Anti-patterns usually start as shortcuts. A team wants to fix a failing deploy, a monitoring chart needs host access, or an old image assumes root ownership everywhere. The shortcut becomes dangerous when it is copied into templates, shared namespaces, or permanent exceptions. The cure is not only a stricter setting; it is a review process that asks for the workload’s actual operation, the smallest permission that enables it, and the boundary that contains it.

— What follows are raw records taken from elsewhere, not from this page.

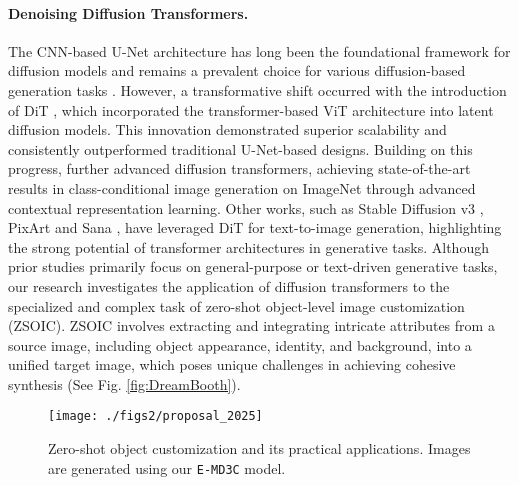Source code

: \paragraph{Denoising Diffusion Transformers.}
The CNN-based U-Net architecture \cite{ronneberger2015u} has long been the foundational framework for diffusion models and remains a prevalent choice for various diffusion-based generation tasks \cite{ho2020denoising, ho2022cascaded, song2019generative}. However, a transformative shift occurred with the introduction of DiT \cite{peebles2023scalable}, which incorporated the transformer-based ViT architecture \cite{dosovitskiy2021an} into latent diffusion models. This innovation demonstrated superior scalability and consistently outperformed traditional U-Net-based designs. Building on this progress, \citet{gao2023masked} further advanced diffusion transformers, achieving state-of-the-art results in class-conditional image generation on ImageNet through advanced contextual representation learning. Other works, such as Stable Diffusion v3 \cite{esser2024scaling}, PixArt \cite{chen2025pixart} and Sana \cite{xie2025sana}, have leveraged DiT for text-to-image generation, highlighting the strong potential of transformer architectures in generative tasks. Although prior studies primarily focus on general-purpose or text-driven generative tasks, our research investigates the application of diffusion transformers to the specialized and complex task of zero-shot object-level image customization (ZSOIC). ZSOIC involves extracting and integrating intricate attributes from a source image, including object appearance, identity, and background, into a unified target image, which poses unique challenges in achieving cohesive synthesis \cite{ginesu2012objective, chen2024anydoor} (See Fig. \ref{fig:DreamBooth}).

\begin{figure*} %
  \centering
  \texttt{[image: ./figs2/proposal\_2025]}
  \vspace{-16pt}
  \caption{Zero-shot object customization and its practical applications. Images are generated using our \texttt{E-MD3C} model.}
  \label{fig:task}
  \vspace{-12pt}
\end{figure*}


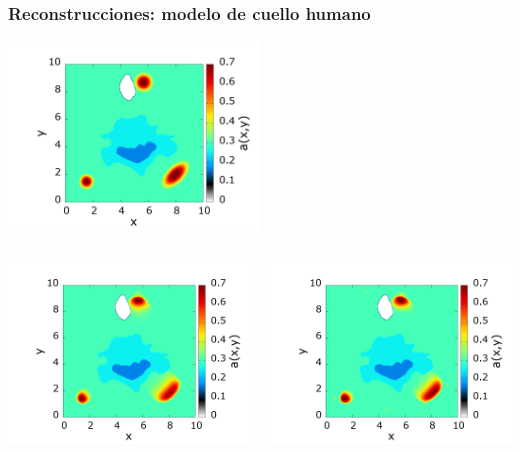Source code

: 
\begin{frame}
\frametitle{Reconstrucciones: modelo de cuello humano}

\centering
  \includegraphics[width=0.5\textwidth]{figuras/necktrue.png}

\vspace{-0.04\textheight}
\begin{columns}[t]  
\begin{column}{0.5\textwidth}
  \includegraphics[width=1.0\textwidth]{figuras/necksweep.png}
\end{column} 
\begin{column}{0.5\textwidth}
  \includegraphics[width=1.0\textwidth]{figuras/neckmss.png}
\end{column} 


\end{columns}
\end{frame}
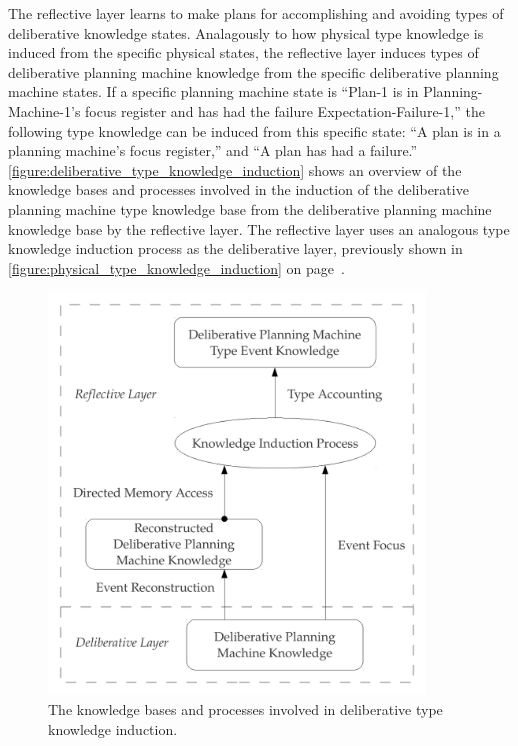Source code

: The reflective layer learns to make plans for accomplishing and
avoiding types of deliberative knowledge states.  Analagously to how
physical type knowledge is induced from the specific physical states,
the reflective layer induces types of deliberative planning machine
knowledge from the specific deliberative planning machine states.  If
a specific planning machine state is ``Plan-1 is in
Planning-Machine-1's focus register and has had the failure
Expectation-Failure-1,'' the following type knowledge can be induced
from this specific state: ``A plan is in a planning machine's focus
register,'' and ``A plan has had a failure.''
{\mbox{\autoref{figure:deliberative_type_knowledge_induction}}} shows
an overview of the knowledge bases and processes involved in the
induction of the deliberative planning machine type knowledge base
from the deliberative planning machine knowledge base by the
reflective layer.  The reflective layer uses an analogous type
knowledge induction process as the deliberative layer, previously
shown in {\mbox{\autoref{figure:physical_type_knowledge_induction}}}
on {\mbox{page~\pageref{figure:physical_type_knowledge_induction}}}.
\begin{figure}[h]
\centering
\includegraphics[width=10cm]{gfx/deliberative_type_knowledge_induction}
\caption[The knowledge bases and processes involved in deliberative
  type knowledge induction.]{The knowledge bases and processes
  involved in deliberative type knowledge induction.}
\label{figure:deliberative_type_knowledge_induction}
\end{figure}


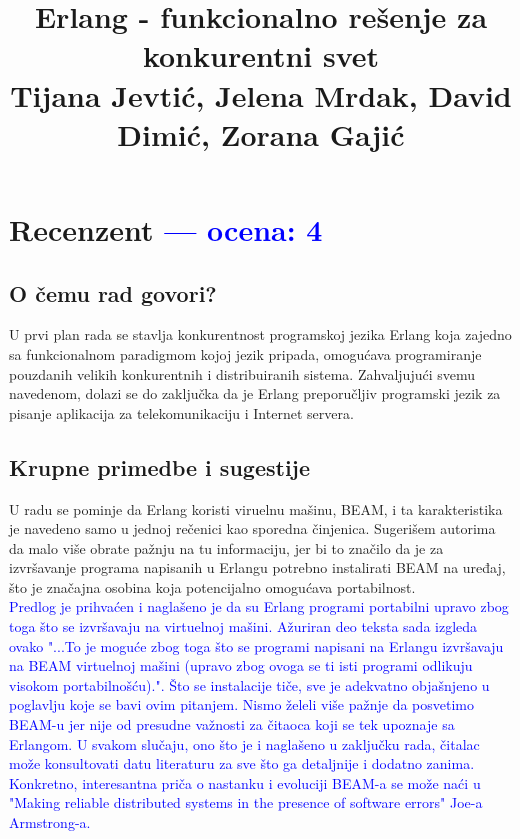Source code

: \documentclass[a4paper]{report}
\newcommand{\odgovor}[1]{\textcolor{blue}{#1}}
\begin{document}
\title{Erlang - funkcionalno rešenje za konkurentni svet\\ \small{Tijana Jevtić, Jelena Mrdak, David Dimić, Zorana Gajić}}

\maketitle

\tableofcontents

\chapter{Recenzent \odgovor{--- ocena: 4} }


\section{O čemu rad govori?}
U prvi plan rada se stavlja konkurentnost programskoj jezika Erlang koja zajedno sa funkcionalnom paradigmom kojoj jezik pripada, omogućava programiranje pouzdanih velikih konkurentnih i distribuiranih sistema. Zahvaljujući svemu navedenom, dolazi se do zaključka da je Erlang preporučljiv programski jezik za pisanje aplikacija za telekomunikaciju i Internet servera.
\section{Krupne primedbe i sugestije}
U radu se pominje da Erlang koristi viruelnu mašinu, BEAM, i ta karakteristika je navedeno samo u jednoj rečenici kao sporedna činjenica. Sugerišem autorima da malo više obrate pažnju na tu informaciju, jer bi to značilo da je za izvršavanje programa napisanih u Erlangu potrebno instalirati BEAM na uređaj, što je značajna osobina koja potencijalno omogućava portabilnost.\\

\odgovor{Predlog je prihvaćen i naglašeno je da su Erlang programi portabilni upravo zbog toga što se izvršavaju na virtuelnoj mašini. Ažuriran deo teksta sada izgleda ovako "...To je moguće zbog toga što se programi napisani na Erlangu izvršavaju na BEAM virtuelnoj mašini (upravo zbog ovoga se ti isti programi odlikuju visokom portabilnošću).". Što se instalacije tiče, sve je adekvatno objašnjeno u poglavlju koje se bavi ovim pitanjem. Nismo želeli više pažnje da posvetimo BEAM-u jer nije od presudne važnosti za čitaoca koji se tek upoznaje sa Erlangom. U svakom slučaju, ono što je i naglašeno u zaključku rada, čitalac može konsultovati datu literaturu za sve što ga detaljnije i dodatno zanima. Konkretno, interesantna priča o nastanku i evoluciji BEAM-a se može naći u "Making reliable distributed systems in the presence of software errors" Joe-a Armstrong-a.}
\end{document}
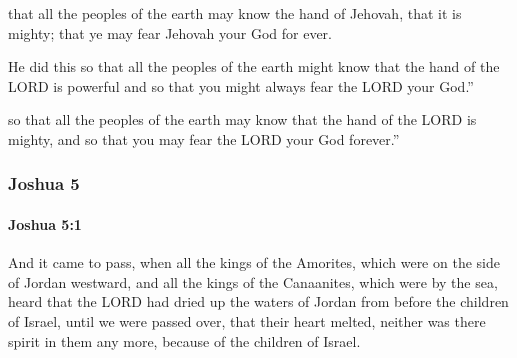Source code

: 			\begin{versebox}
					\item[BHS] 
					\item[ASV] that all the peoples of the earth may know the hand of Jehovah, that it is mighty; that ye may fear Jehovah your God for ever.
					\item[NIV] He did this so that all the peoples of the earth might know that the hand of the LORD is powerful and so that you might always fear the LORD your God.”
					\item[NRSV] so that all the peoples of the earth may know that the hand of the LORD is mighty, and so that you may fear the LORD your God forever.”
			\end{versebox}
	\subsubsection{Joshua 5} %
		\label{JOSHUA-5}

		\paragraph{Joshua 5:1} %
			\label{JOSHUA-5-1}

			And it came to pass, when all the kings of the Amorites, which were on the side of Jordan westward, and all the kings of the Canaanites, which were by the sea, heard that the LORD had dried up the waters of Jordan from before the children of Israel, until we were passed over, that their heart melted, neither was there spirit in them any more, because of the children of Israel.

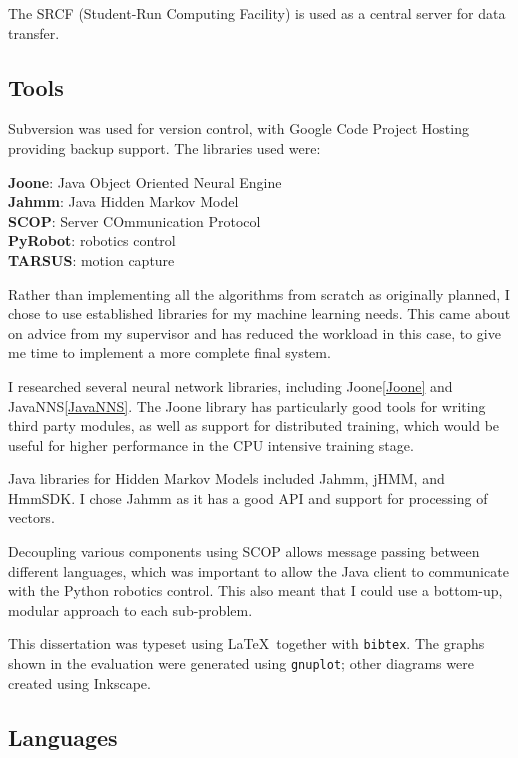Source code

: \documentclass[12pt,a4,notitlepage]{report}
\renewcommand{\_}{\texttt{\symbol{95}}}
\newcommand{\<}{\texttt{\symbol{60}}}
\renewcommand{\>}{\texttt{\symbol{62}}}
\begin{document}
The SRCF (Student-Run Computing Facility\cite{SRCF}) is used as a central server for data transfer.

\subsection{Tools}

Subversion was used for version control, with Google Code Project Hosting providing backup support. The libraries used were:

\textbf{Joone}: Java Object Oriented Neural Engine \cite{Joone}\\
\textbf{Jahmm}: Java Hidden Markov Model \cite{Jahmm} \\
\textbf{SCOP}: Server COmmunication Protocol \cite{SCOP} \\
\textbf{PyRobot}: robotics control \cite{PyRobot}\\
\textbf{TARSUS}: motion capture

Rather than implementing all the algorithms from scratch as originally planned, I chose to use established libraries for my machine learning needs. This came about on advice from my supervisor and has reduced the workload in this case, to give me time to implement a more complete final system.

I researched several neural network libraries, including Joone\ref{Joone} and JavaNNS\ref{JavaNNS}. The Joone library has particularly good tools for writing third party modules, as well as support for distributed training, which would be useful for higher performance in the CPU intensive training stage.

Java libraries for Hidden Markov Models included Jahmm\cite{Jahmm}, jHMM, and HmmSDK. I chose Jahmm as it has a good API and support for processing of vectors.

Decoupling various components using SCOP allows message passing between different languages, which was 
important to allow the Java client to communicate with the Python robotics control. This also meant that I could use a bottom-up, modular approach to each sub-problem.

This dissertation was typeset using \LaTeX\, together with \texttt{bibtex}. The graphs shown in the evaluation were generated using \texttt{gnuplot}; other diagrams were created using Inkscape.

\subsection{Languages}
\end{document}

Anti-Pattern	What Goes Wrong	Why Teams Fall Into It	Better Alternative
Privileged as a debugging switch	The pod receives broad host-level trust for an unknown problem	It is fast, it often makes the symptom disappear, and it avoids learning the exact missing permission	Reproduce the failure, identify the operation, and grant a narrow capability or writable mount only if needed
One namespace for apps and node agents	Application pods inherit relaxed admission because a system agent needs host access	Namespace layout follows team ownership instead of security boundaries	Split workload classes into namespaces with different PSA labels and RBAC controls
Hardened main container with weak init container	The pod still violates policy or starts with a high-risk helper path	Reviews focus on the long-running app container and skip setup logic	Inspect every container-level `securityContext`, including init containers and sidecars
Warnings without ownership	Restricted warnings accumulate until nobody trusts or reads them	Warn mode is enabled as a checkbox, not as a migration program	Route warnings to service owners, create remediation tickets, and raise enforcement only after testing

Decision Framework

Use this framework when reviewing a new workload, a chart upgrade, or a PSA rejection. Start by classifying the workload, then choose the least permissive profile that supports its real behavior, then decide whether any exception is narrow enough to approve. The framework is intentionally conservative because most application pods should not touch host namespaces, host devices, broad capabilities, or mutable image filesystems.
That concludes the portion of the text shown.